(How to complete this task): Copy out each line of the data that includes the string "page".

(Input):
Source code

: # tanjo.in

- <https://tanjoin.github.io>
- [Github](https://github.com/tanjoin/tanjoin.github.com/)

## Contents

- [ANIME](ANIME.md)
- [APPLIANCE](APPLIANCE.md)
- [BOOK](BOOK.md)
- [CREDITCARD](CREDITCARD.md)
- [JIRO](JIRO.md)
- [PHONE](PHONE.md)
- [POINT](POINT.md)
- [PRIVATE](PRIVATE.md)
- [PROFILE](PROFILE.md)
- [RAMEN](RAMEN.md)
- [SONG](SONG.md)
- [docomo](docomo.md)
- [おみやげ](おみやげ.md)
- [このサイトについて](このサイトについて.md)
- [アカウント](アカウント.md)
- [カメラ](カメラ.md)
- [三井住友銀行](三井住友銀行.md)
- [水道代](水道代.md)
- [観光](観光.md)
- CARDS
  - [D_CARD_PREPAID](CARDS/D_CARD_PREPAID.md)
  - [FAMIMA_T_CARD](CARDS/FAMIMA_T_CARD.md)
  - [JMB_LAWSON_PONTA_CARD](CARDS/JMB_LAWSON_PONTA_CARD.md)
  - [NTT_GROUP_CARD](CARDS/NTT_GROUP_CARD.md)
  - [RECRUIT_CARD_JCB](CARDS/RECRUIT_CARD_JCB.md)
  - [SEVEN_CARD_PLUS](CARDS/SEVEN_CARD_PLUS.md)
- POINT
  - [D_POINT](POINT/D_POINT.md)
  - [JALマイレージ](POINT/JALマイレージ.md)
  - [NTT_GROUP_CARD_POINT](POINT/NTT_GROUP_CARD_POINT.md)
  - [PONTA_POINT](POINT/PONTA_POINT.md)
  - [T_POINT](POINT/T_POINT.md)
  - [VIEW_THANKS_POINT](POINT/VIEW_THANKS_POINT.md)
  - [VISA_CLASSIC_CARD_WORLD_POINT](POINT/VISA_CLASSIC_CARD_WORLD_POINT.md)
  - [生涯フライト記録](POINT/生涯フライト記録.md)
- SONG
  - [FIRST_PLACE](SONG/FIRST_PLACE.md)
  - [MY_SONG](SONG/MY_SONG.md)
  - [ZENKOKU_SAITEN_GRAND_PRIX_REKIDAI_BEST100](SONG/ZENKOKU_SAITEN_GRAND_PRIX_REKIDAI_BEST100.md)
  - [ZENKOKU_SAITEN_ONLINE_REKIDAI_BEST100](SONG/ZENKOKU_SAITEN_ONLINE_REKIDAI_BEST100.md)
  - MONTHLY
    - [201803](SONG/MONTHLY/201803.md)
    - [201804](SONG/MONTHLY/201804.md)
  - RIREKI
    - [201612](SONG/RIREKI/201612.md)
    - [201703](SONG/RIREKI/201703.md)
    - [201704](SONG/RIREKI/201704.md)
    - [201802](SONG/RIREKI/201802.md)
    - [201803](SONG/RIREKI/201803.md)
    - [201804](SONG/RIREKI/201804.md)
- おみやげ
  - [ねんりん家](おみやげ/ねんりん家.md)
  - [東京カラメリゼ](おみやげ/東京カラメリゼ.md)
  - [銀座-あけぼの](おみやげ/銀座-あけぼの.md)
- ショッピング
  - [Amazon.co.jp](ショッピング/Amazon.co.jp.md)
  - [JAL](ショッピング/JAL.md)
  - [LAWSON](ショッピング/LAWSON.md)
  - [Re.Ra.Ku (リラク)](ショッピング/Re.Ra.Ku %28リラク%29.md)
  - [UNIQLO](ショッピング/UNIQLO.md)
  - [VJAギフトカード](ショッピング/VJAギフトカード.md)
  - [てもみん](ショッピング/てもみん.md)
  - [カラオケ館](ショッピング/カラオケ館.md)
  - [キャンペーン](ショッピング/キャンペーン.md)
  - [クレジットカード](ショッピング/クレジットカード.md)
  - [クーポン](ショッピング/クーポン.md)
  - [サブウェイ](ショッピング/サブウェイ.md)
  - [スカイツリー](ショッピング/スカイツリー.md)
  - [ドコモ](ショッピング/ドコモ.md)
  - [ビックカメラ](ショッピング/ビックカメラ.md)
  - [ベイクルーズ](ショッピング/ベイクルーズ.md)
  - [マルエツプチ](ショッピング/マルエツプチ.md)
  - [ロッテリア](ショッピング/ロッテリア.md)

--

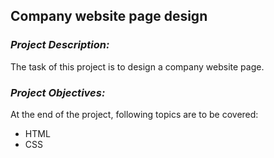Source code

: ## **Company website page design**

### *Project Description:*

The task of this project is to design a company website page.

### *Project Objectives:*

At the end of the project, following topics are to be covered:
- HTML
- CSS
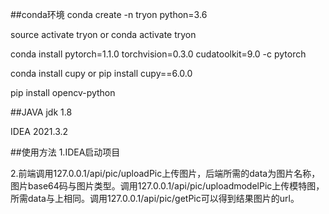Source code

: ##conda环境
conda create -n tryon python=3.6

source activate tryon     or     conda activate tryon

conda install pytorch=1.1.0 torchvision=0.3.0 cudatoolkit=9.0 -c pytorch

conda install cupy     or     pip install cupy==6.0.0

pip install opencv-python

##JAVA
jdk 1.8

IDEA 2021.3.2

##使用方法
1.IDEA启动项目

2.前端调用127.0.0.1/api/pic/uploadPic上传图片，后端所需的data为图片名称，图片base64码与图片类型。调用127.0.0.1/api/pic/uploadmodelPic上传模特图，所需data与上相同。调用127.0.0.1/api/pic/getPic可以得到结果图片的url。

--

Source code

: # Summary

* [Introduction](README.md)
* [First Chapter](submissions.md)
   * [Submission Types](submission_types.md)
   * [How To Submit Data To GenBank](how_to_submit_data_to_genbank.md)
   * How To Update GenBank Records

(Reply):
: ## **Company website page design**
The task of this project is to design a company website page.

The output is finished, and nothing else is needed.